From there, the page is parsed and sent to a helper function.

1:  airline_code_parser = page.parser  
2:  storage = []  
3:  destination_airports = []  
4:  #find all non-red airline links in the table  
5:  airlines = extract_column_airlines(airline_code_parser, "Airline")  

1:  def extract_column_airlines(page, column_name)  
2:       airport_links = []  
3:       table_width = 0  
4:       airport_index = 0  
5:       #parse the table head and return the index of the "Airport" column as well as the total column count.  
6:       page.css('table.toccolours.sortable th').each do |c|  
7:            if c.text.eql?(column_name)  
8:                 airport_index = page.css('table.toccolours.sortable th').index(c)  
9:                 table_width = page.css('table.toccolours.sortable th').length  
10:                 break  
11:            end  
12:       end  
13:       #parse the table rows  
14:       page.css('table.toccolours.sortable tr').each do |tr|  
15:            #for each each row, parse the columns  
16:            tr.css('td').each do |td|  
17:                 #if the column's index modulous the width is equal it to the desired index  
18:                 if tr.css('td').index(td)%table_width == airport_index  
19:                      #retrieve the link within that column.  
20:                      td.css('a').each do |a|  
21:                           if a['href'].to_s.include?("redlink=1") == false  
22:                                airport_links.push(a['href'].clone)  
23:                           end  
24:                      end  
25:                 end  
26:            end  
27:       end  
28:       return airport_links  
29:  end  

The helper function takes two arguments, a Nokogiri object and a string. The method then locates the table with class="tocolours sortable" and iterates through the table header elements. When it finds a header matching the supplied string it saves the index of that header as well as the length of the header array being iterated through.

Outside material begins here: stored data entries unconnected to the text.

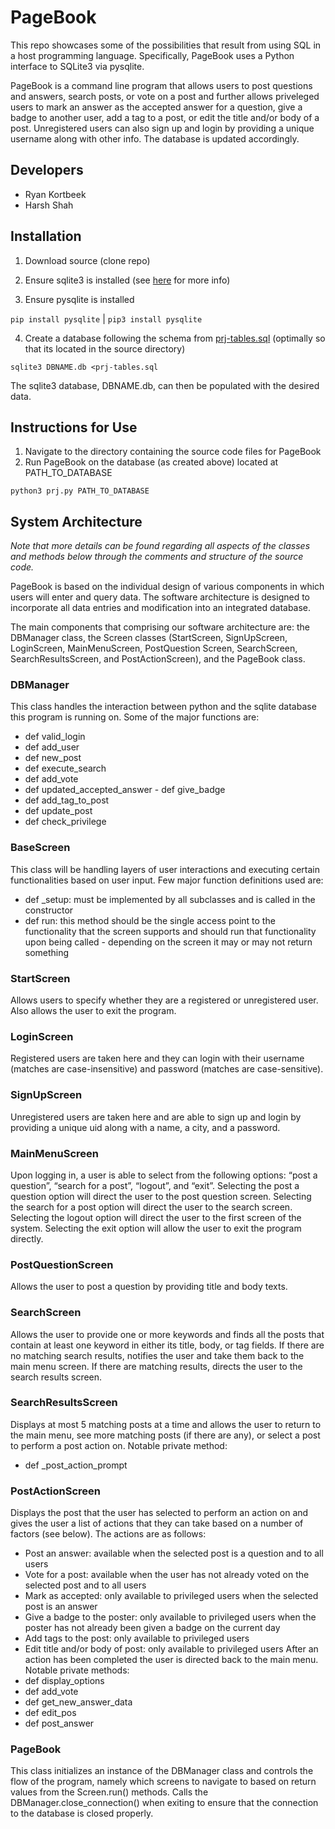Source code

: # PageBook
This repo showcases some of the possibilities that result from using SQL in a host programming language. Specifically, PageBook uses a Python interface to SQLite3 via pysqlite.

PageBook is a command line program that allows users to post questions and answers, search posts, or vote on a post and further allows priveleged users to mark an answer as the accepted answer for a question, give a badge to another user, add a tag to a post, or edit the title and/or body of a post. Unregistered users can also sign up and login by providing a unique username along with other info. The database is updated accordingly.

## Developers
- Ryan Kortbeek
- Harsh Shah

## Installation
1. Download source (clone repo)

2. Ensure sqlite3 is installed (see [here](https://www.sqlite.org/download.html) for more info)

3. Ensure pysqlite is installed

`pip install pysqlite` | `pip3 install pysqlite`

4. Create a database following the schema from [prj-tables.sql](https://github.com/ryankortbeek/PageBook/blob/master/prj-tables.sql) (optimally so that its located in the source directory)

`sqlite3 DBNAME.db <prj-tables.sql`

The sqlite3 database, DBNAME.db, can then be populated with the desired data.

## Instructions for Use
1. Navigate to the directory containing the source code files for PageBook
2. Run PageBook on the database (as created above) located at PATH_TO_DATABASE

`python3 prj.py PATH_TO_DATABASE`

## System Architecture
*Note that more details can be found regarding all aspects of the classes and methods below through the comments and structure of the source code.*

PageBook is based on the individual design of various components in which users will enter and query data. The software architecture is designed to incorporate all data entries and modification into an integrated database.

The main components that comprising our software architecture are: the DBManager class, the Screen classes (StartScreen, SignUpScreen, LoginScreen, MainMenuScreen, PostQuestion Screen, SearchScreen, SearchResultsScreen, and PostActionScreen), and the PageBook class.

### DBManager
This class handles the interaction between python and the sqlite database this program is running on. Some of the major functions are:
- def valid_login
- def add_user
- def new_post
- def execute_search
- def add_vote
- def updated_accepted_answer - def give_badge
- def add_tag_to_post
- def update_post
- def check_privilege

### BaseScreen
This class will be handling layers of user interactions and executing certain functionalities based on user input. Few major function definitions used are:
- def _setup: must be implemented by all subclasses and is called in the constructor
- def run: this method should be the single access point to the functionality that the screen
supports and should run that functionality upon being called - depending on the screen it may
or may not return something

### StartScreen
Allows users to specify whether they are a registered or unregistered user. Also allows the user to exit the program.

### LoginScreen
Registered users are taken here and they can login with their username (matches are case-insensitive) and password (matches are case-sensitive).

### SignUpScreen
Unregistered users are taken here and are able to sign up and login by providing a unique uid along with a name, a city, and a password.

### MainMenuScreen
Upon logging in, a user is able to select from the following options: “post a question”, “search for a post”, “logout”, and “exit”. Selecting the post a question option will direct the user to the post question screen. Selecting the search for a post option will direct the user to the search screen. Selecting the logout option will direct the user to the first screen of the system. Selecting the exit option will allow the user to exit the program directly.

### PostQuestionScreen
Allows the user to post a question by providing title and body texts.

### SearchScreen
Allows the user to provide one or more keywords and finds all the posts that contain at least one keyword in either its title, body, or tag fields. If there are no matching search results, notifies the user and take them back to the main menu screen. If there are matching results, directs the user to the search results screen.

### SearchResultsScreen
Displays at most 5 matching posts at a time and allows the user to return to the main menu, see more matching posts (if there are any), or select a post to perform a post action on.
Notable private method:
- def _post_action_prompt

### PostActionScreen
Displays the post that the user has selected to perform an action on and gives the user a list of actions that they can take based on a number of factors (see below). The actions are as follows:
- Post an answer: available when the selected post is a question and to all users
- Vote for a post: available when the user has not already voted on the selected post and to all
users
- Mark as accepted: only available to privileged users when the selected post is an answer
- Give a badge to the poster: only available to privileged users when the poster has not
already been given a badge on the current day
- Add tags to the post: only available to privileged users
- Edit title and/or body of post: only available to privileged users
After an action has been completed the user is directed back to the main menu. Notable private methods:
- def display_options 
- def add_vote
- def get_new_answer_data
- def edit_pos
- def post_answer

### PageBook
This class initializes an instance of the DBManager class and controls the flow of the program, namely which screens to navigate to based on return values from the Screen.run() methods. Calls the DBManager.close_connection() when exiting to ensure that the connection to the database is closed properly.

The method then iterates through each row in the table extracting the links contained within the column matching the index retrieved earlier. You'll notice that "redlink=1" results in the link being discarded. Links with "redlink=1" in the href are known bad links, so by doing this a large portion of the links in the table are automatically discarded as they're known to lead nowhere. Links that are not discarded are pushed onto the array airport_links and the array is returned at the end of the method.

1:  airlines = extract_column_airlines(airline_code_parser, "Airline")  
2:  #iterate through those links  
3:  airlines.each do |d|  
4:       puts d  
5:       #Visit each airline page  
6:       begin  
7:       airline = agent.get('http://en.wikipedia.org' + d)  
8:       rescue Mechanize::ResponseCodeError, StandardError => e  
9:            puts "Error fetching airline pages: " + e.to_s  
10:       end  
11:       #Build the nokogiri object  
12:       airline_parser_object = airline.parser  
13:       #Extract the airline name from the page title by trimming off the wikipedia suffix  
14:       airline_name = airline_parser_object.title.slice(0, airline_parser_object.title.length-35)
15:       #search for a main destinations article
16:       main_dest_page = find_main_destinations(airline_parser_object)

The returned value is then cast to an array that is then iterated through. You'll notice that in this situation we will never have to visit the source page again as we've already retrieved all useful information from it. Each link is then appended to the domain and visited, in line 8 there is also the addition of StandardError to the rescue block. This is done because Net will throw a getaddrinfo error if d begins with 'http://', so rather then sanitize the data, I elected to catch the error. Then a nokogiri object is made, the Airport's name is extracted from the title and the nokogiri object is passed to the helper method below.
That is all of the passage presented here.